Excerpts from a dataset:
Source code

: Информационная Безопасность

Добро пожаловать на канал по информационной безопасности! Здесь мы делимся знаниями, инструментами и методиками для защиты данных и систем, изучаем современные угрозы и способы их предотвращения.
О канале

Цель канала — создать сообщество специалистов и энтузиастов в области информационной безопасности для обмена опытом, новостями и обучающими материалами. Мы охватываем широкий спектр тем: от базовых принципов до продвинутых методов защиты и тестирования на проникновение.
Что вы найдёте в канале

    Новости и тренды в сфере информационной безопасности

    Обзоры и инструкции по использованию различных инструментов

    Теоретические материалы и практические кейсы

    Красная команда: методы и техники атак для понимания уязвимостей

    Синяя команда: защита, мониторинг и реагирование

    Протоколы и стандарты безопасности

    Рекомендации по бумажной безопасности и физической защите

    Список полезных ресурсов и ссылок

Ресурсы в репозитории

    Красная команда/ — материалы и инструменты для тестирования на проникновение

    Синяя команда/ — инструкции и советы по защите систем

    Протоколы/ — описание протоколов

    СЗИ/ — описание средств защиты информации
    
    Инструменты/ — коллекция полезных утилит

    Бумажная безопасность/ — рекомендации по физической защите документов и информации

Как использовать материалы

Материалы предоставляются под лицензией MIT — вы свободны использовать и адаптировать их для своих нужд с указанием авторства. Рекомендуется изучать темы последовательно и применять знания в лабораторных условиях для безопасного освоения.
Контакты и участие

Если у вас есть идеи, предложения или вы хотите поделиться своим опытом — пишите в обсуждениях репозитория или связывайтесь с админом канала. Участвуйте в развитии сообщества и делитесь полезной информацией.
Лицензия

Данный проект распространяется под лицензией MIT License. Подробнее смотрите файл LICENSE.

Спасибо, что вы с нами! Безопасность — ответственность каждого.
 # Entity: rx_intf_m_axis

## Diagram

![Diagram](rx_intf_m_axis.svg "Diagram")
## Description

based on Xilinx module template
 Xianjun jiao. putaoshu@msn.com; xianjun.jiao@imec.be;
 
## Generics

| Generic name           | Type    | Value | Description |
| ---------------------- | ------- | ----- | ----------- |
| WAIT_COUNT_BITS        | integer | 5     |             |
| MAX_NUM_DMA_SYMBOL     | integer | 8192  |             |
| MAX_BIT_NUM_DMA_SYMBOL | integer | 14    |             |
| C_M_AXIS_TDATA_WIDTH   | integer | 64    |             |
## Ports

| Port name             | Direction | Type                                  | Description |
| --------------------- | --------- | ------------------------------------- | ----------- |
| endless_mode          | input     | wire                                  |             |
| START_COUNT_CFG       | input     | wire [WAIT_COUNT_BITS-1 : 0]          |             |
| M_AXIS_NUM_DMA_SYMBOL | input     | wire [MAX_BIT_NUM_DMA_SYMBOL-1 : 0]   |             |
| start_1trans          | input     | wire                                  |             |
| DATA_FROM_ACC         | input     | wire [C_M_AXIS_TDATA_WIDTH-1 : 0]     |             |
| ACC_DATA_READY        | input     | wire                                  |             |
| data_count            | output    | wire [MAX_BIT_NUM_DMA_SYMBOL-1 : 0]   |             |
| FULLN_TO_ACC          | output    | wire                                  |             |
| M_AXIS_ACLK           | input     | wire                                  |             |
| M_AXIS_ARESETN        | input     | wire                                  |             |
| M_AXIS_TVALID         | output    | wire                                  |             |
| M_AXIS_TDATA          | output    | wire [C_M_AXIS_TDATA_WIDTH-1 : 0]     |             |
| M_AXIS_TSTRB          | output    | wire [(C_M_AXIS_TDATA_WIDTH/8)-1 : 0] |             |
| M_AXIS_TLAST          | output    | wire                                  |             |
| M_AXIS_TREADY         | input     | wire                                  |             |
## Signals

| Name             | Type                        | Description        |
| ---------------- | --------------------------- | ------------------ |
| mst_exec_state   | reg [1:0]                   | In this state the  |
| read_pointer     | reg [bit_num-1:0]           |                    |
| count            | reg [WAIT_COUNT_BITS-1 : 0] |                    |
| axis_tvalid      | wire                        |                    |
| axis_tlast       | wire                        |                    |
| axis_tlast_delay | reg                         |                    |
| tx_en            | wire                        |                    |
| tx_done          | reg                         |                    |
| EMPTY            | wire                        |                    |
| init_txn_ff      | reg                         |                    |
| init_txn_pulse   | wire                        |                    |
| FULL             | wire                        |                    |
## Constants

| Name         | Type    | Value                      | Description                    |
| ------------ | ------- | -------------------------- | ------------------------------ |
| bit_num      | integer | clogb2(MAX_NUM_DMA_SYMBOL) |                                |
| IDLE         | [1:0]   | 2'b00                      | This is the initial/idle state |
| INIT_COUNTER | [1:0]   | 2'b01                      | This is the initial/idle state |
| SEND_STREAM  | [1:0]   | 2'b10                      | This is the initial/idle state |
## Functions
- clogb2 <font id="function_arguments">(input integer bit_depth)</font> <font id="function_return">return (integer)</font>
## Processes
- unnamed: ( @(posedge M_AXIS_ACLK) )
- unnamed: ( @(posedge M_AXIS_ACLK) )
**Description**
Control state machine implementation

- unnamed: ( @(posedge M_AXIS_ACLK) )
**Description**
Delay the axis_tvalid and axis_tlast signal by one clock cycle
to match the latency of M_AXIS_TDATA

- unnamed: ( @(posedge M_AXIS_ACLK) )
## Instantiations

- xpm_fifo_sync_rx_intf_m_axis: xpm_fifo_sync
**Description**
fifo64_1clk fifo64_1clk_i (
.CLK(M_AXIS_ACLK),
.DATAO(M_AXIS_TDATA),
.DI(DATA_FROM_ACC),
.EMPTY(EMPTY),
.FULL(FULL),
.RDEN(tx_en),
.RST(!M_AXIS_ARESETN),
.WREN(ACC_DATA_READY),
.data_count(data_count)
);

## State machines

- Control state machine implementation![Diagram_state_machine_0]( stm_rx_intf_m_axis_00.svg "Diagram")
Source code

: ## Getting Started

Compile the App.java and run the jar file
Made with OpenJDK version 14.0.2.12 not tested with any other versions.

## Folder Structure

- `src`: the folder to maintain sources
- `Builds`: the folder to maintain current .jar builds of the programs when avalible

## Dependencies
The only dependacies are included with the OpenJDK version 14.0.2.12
==
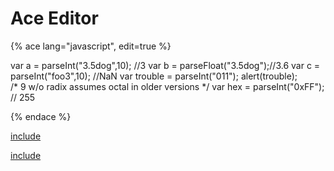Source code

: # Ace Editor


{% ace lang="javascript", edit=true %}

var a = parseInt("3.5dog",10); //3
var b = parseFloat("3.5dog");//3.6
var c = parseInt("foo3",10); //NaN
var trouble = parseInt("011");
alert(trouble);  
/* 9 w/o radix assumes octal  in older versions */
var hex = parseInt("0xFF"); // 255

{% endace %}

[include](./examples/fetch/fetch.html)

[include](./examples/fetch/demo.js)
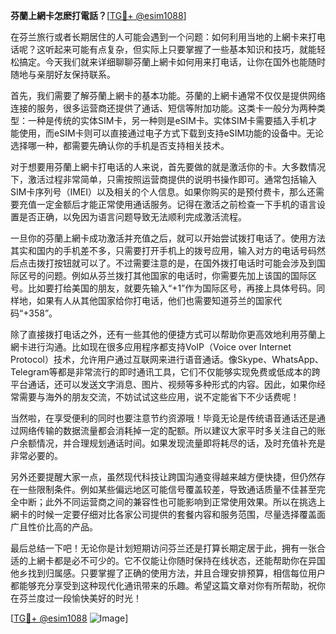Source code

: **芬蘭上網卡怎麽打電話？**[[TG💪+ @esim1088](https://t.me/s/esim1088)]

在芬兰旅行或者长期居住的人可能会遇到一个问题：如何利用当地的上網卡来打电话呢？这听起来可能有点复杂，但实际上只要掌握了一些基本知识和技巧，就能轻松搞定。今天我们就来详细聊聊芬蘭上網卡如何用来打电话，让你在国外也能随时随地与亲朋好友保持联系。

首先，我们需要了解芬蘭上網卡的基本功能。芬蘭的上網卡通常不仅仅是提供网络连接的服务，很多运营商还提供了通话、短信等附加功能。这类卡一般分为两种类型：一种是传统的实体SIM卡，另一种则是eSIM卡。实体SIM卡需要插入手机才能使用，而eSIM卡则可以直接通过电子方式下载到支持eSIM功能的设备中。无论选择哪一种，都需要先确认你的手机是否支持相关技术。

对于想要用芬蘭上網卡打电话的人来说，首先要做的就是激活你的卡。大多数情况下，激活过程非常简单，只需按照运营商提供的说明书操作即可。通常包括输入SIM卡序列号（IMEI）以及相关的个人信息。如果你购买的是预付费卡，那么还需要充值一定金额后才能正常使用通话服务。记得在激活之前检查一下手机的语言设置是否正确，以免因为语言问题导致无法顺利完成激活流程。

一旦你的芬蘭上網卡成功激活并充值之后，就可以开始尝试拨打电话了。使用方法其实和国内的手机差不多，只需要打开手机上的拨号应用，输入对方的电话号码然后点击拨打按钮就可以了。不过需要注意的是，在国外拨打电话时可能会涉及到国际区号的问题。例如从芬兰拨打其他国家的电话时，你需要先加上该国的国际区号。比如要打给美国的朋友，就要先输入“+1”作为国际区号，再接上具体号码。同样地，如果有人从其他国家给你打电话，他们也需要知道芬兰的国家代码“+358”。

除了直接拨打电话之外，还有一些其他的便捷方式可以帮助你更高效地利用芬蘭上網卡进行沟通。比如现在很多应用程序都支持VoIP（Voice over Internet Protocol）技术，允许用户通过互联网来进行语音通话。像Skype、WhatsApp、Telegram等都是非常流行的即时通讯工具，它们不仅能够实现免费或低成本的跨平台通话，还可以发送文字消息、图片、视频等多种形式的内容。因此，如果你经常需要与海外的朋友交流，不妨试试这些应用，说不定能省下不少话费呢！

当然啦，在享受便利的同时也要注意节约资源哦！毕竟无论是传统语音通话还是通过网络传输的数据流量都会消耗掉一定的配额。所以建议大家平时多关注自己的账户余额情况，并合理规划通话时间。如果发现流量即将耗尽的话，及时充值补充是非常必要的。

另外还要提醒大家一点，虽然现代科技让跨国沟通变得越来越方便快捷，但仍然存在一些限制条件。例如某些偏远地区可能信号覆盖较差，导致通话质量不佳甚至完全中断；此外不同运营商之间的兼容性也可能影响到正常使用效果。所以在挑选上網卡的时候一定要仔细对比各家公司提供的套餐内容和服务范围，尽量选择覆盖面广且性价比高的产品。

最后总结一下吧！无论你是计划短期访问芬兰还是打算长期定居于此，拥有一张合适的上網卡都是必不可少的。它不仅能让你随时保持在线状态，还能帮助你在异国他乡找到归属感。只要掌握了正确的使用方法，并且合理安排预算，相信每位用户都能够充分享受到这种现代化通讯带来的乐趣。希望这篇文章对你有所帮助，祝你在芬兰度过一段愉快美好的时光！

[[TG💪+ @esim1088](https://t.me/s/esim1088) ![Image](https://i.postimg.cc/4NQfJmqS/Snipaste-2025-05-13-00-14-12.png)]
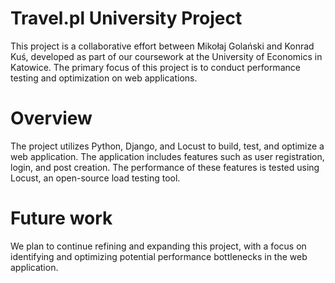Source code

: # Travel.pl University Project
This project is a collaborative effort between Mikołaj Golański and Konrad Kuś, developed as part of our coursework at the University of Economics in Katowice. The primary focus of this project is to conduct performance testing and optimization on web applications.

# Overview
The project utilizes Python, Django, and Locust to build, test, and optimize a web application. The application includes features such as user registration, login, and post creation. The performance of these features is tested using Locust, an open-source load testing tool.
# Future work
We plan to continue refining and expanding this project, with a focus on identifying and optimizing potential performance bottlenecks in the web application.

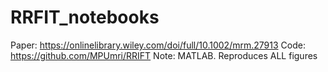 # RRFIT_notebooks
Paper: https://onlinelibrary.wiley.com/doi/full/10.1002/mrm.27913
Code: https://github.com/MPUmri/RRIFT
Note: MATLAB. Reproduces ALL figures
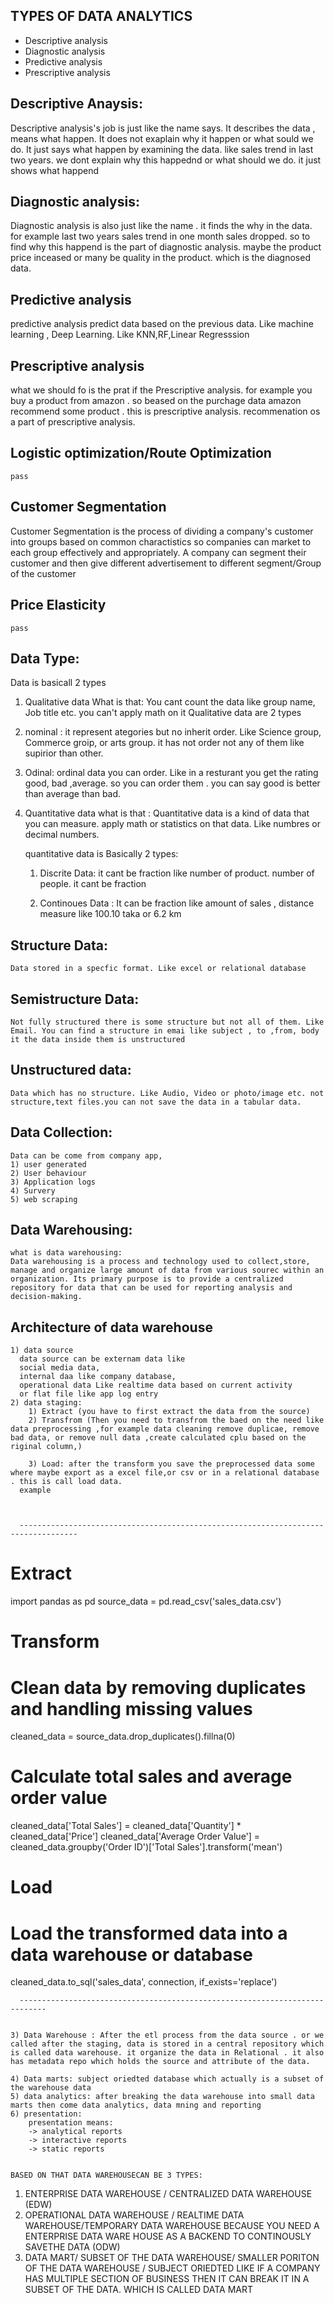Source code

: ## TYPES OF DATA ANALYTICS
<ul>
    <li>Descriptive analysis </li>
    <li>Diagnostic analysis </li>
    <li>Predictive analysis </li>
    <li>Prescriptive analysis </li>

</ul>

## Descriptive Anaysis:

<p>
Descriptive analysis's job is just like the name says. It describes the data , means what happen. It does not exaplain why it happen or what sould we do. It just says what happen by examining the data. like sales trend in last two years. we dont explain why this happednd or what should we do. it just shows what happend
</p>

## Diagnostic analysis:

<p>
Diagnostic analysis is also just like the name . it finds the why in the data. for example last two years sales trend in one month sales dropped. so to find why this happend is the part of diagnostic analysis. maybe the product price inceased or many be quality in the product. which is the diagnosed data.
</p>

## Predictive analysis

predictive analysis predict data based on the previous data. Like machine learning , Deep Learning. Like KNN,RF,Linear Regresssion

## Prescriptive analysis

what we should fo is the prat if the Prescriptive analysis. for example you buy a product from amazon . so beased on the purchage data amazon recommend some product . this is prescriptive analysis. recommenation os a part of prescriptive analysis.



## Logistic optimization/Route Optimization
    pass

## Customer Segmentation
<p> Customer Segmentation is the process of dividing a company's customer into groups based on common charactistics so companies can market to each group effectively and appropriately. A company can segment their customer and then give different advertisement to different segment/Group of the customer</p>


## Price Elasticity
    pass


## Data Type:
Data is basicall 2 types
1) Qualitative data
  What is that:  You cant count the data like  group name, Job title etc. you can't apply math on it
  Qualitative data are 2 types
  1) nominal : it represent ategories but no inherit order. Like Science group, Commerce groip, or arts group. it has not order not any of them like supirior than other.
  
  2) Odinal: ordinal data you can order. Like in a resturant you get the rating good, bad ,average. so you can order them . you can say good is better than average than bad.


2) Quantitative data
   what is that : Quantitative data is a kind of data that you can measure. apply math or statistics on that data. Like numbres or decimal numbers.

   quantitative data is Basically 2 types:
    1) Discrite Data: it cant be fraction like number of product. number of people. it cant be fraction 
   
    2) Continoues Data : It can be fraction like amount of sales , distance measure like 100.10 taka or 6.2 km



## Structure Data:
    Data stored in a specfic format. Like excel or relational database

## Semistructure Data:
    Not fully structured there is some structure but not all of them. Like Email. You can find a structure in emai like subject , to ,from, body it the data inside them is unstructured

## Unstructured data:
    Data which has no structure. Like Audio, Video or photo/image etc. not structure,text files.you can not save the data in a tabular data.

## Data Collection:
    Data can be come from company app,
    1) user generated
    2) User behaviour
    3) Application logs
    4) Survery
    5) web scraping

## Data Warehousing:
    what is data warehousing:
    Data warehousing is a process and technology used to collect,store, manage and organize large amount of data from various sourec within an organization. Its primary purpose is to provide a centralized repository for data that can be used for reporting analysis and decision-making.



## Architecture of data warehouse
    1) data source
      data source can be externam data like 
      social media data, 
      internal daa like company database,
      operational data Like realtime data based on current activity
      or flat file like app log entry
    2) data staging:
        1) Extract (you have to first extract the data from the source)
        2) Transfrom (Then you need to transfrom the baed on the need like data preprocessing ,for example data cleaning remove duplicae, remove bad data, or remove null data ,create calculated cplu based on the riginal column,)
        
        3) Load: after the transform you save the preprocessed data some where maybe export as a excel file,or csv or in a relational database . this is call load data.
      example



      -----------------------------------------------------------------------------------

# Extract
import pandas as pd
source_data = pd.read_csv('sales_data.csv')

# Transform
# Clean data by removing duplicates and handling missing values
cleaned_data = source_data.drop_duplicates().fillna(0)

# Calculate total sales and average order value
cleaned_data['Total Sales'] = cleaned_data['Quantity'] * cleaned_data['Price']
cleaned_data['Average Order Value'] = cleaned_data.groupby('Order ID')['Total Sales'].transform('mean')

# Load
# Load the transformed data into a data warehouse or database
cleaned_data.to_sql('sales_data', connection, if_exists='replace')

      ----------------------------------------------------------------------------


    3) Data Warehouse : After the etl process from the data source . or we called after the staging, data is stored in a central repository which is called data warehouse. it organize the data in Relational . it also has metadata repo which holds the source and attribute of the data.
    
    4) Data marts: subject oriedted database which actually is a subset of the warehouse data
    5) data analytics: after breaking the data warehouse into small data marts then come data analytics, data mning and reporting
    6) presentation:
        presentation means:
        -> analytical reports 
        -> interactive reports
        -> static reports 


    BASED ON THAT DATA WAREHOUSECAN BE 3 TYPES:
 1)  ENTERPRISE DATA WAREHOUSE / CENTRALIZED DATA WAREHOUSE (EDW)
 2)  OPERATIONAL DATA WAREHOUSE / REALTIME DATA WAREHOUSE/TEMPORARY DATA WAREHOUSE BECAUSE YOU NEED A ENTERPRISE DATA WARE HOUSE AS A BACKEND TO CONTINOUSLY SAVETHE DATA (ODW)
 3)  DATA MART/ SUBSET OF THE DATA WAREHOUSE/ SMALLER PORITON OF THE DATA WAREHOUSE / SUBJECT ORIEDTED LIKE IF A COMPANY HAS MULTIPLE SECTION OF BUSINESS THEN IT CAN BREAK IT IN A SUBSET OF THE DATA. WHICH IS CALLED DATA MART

## WHAT YOU WILL DO
From the records above, transcribe without alteration every line from the one with "## Price Elasticity" to the one with "what is data", inclusive.

## SOLUTION TO THIS EXERCISE
## Price Elasticity
    pass


## Data Type:
Data is basicall 2 types
1) Qualitative data
  What is that:  You cant count the data like  group name, Job title etc. you can't apply math on it
  Qualitative data are 2 types
  1) nominal : it represent ategories but no inherit order. Like Science group, Commerce groip, or arts group. it has not order not any of them like supirior than other.
  
  2) Odinal: ordinal data you can order. Like in a resturant you get the rating good, bad ,average. so you can order them . you can say good is better than average than bad.


2) Quantitative data
   what is that : Quantitative data is a kind of data that you can measure. apply math or statistics on that data. Like numbres or decimal numbers.

   quantitative data is Basically 2 types:
    1) Discrite Data: it cant be fraction like number of product. number of people. it cant be fraction 
   
    2) Continoues Data : It can be fraction like amount of sales , distance measure like 100.10 taka or 6.2 km



## Structure Data:
    Data stored in a specfic format. Like excel or relational database

## Semistructure Data:
    Not fully structured there is some structure but not all of them. Like Email. You can find a structure in emai like subject , to ,from, body it the data inside them is unstructured

## Unstructured data:
    Data which has no structure. Like Audio, Video or photo/image etc. not structure,text files.you can not save the data in a tabular data.

## Data Collection:
    Data can be come from company app,
    1) user generated
    2) User behaviour
    3) Application logs
    4) Survery
    5) web scraping

## Data Warehousing:
    what is data warehousing:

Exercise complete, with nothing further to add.